#### ACTIVITY
Find all the lines in the entries below that hold the word "this" and copy them.

** RECORDS SUPPLIED follows **

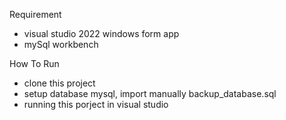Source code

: Requirement 
- visual studio 2022 windows form app
- mySql workbench

How To Run
- clone this project
- setup database mysql, import manually backup_database.sql
- running this porject in visual studio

** End of RECORDS SUPPLIED **

#### TASK SOLUTION
- clone this project
- running this porject in visual studio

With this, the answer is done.